Being a modern Indian girl has many advantages, those that come out of having more independence than one’s predecessors. But the concept is still in transition — there are many things we have to tackle that have not changed as quickly as we have. Be it at work or at home, managing expectations, your own and those of others, requires a certain agility of mind that can at times give way to stress and exasperation.
In such times, I find refuge in several quarters, one of them being animation films, which are often surprisingly filled with wisdom. Recently watching Kung Fu Panda 2, I saw Po, the overweight yet agile panda, determined to obey his master’s command to find Inner Peace. Unable to sleep while on the mission, he steps on the boat deck and closes his eyes and chants inner peace several times only to be disturbed by drops of cold water from the boat’s roof! I could so relate to his dilemma because I have been in his place figuratively, as I am sure, have many of you.
In times of stress or confusion, every book, well-wisher or poster I come across speaks of inner peace as the solution. In good times, inner peace helps you to not get overly excited and in bad times it helps you ride the wave with equanimity.
As Indians, we are acutely aware that inner peace is almost an ‘invention’ of our ancestors. We have given the world Yoga, the Vedas, the Gayatri Mantra… we are the ‘connoisseurs’ of peace.
So, where is it for the modern Indian girl?
I must admit I have tried many things to find it. I’ve attended Vedanta classes, religious discourses, and yoga retreats, done massage and meditation holidays, tried destiny workshops, and read authors from Brian Weiss to Thoreau. I have looked hard for the mentor promised in the Chinese saying ‘When the student is ready, the teacher will arrive’.

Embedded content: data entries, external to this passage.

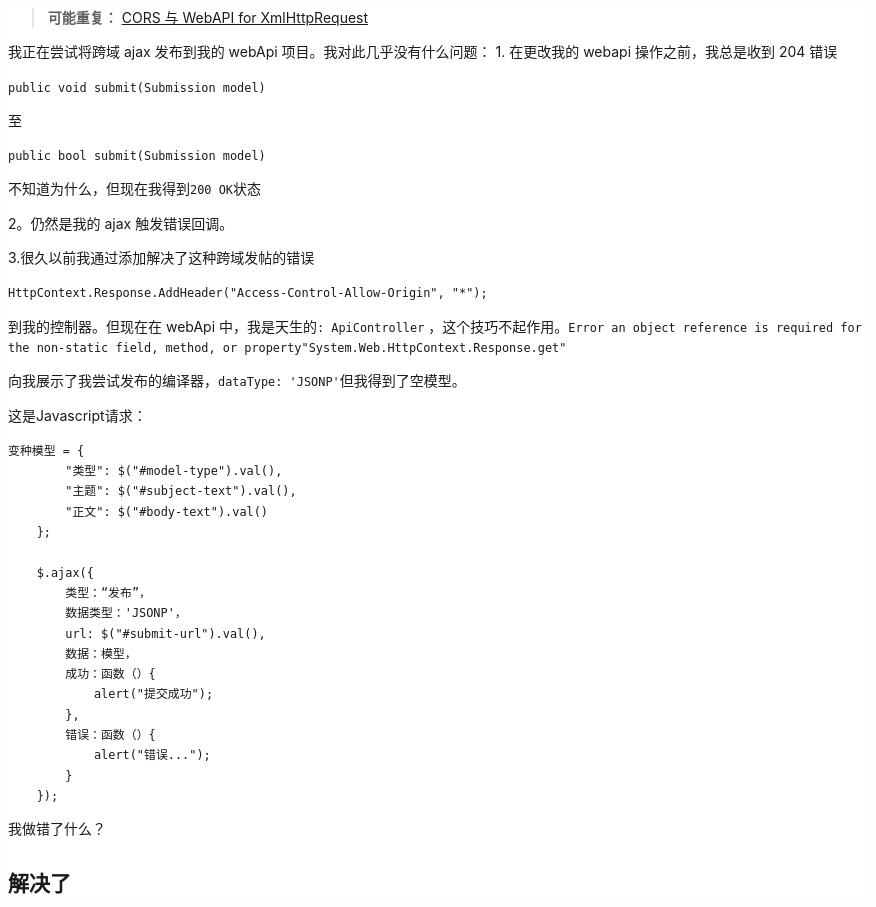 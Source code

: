 > **可能重复：**
> [CORS 与 WebAPI for XmlHttpRequest](https://stackoverflow.com/questions/12732147/cors-with-webapi-for-xmlhttprequest)

我正在尝试将跨域 ajax 发布到我的 webApi 项目。我对此几乎没有什么问题：
1\. 在更改我的 webapi 操作之前，我总是收到 204 错误

```
public void submit(Submission model) 
```

至

```
public bool submit(Submission model) 
```

不知道为什么，但现在我得到`200 OK`状态

2。仍然是我的 ajax 触发错误回调。

3.很久以前我通过添加解决了这种跨域发帖的错误

```
HttpContext.Response.AddHeader("Access-Control-Allow-Origin", "*"); 
```

到我的控制器。但现在在 webApi 中，我是天生的`: ApiController` ，这个技巧不起作用。`Error an object reference is required for the non-static field, method, or property"System.Web.HttpContext.Response.get"`

向我展示了我尝试发布的编译器，`dataType: 'JSONP'`但我得到了空模型。

这是Javascript请求：

```
变种模型 = {
        "类型": $("#model-type").val(),
        "主题": $("#subject-text").val(),
        "正文": $("#body-text").val()
    };

    $.ajax({
        类型：“发布”，
        数据类型：'JSONP'，
        url: $("#submit-url").val(),
        数据：模型，
        成功：函数（）{
            alert("提交成功");
        },
        错误：函数（）{
            alert("错误...");
        }
    });

```

我做错了什么？

## 解决了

Many times I have left a class only to be greeted by my fellow seekers in the anteroom talking of housemaid problems. The contrast between what I was seeking and the urban world I inhabited was an amusing reality. I realised that whatever solution I sought would have to work on this terrain. I cannot retreat into a cave every few days and expect to tide through regular life cheerfully for the rest. It was, in fact, the very things that regular life threw up that tended to throw me off balance.
So I gave up on the ‘try all till you find what fits’ approach and started again. It became a DIY project that I started to enjoy for what it was and one that I continue to work at everyday.
Even for inner peace, working with what you like rather than what has worked for someone else is what gives results. Here are some things I swear by:
Deep breathing 11 times (10 is standard and 1 extra just in case) — for immediate relief
A morning routine (30 minutes at least) preferably before the household wakes up when you can contemplate/ meditate/ read / anything you like
Keeping a diary, where you jot down your favourite quotes and record moments from your life that have made you smile
Reading Bertrand Russell’s Conquest of Happiness — practical and philosophical advice.
Having a ‘Brown Paper Package’ — a goody bag of things that make you happy, photos, music CD, book and a piece of chocolate. Tap into it when you are happy or sad. It works both ways!
Phone a friend.
And the surest method of all — a good night’s rest.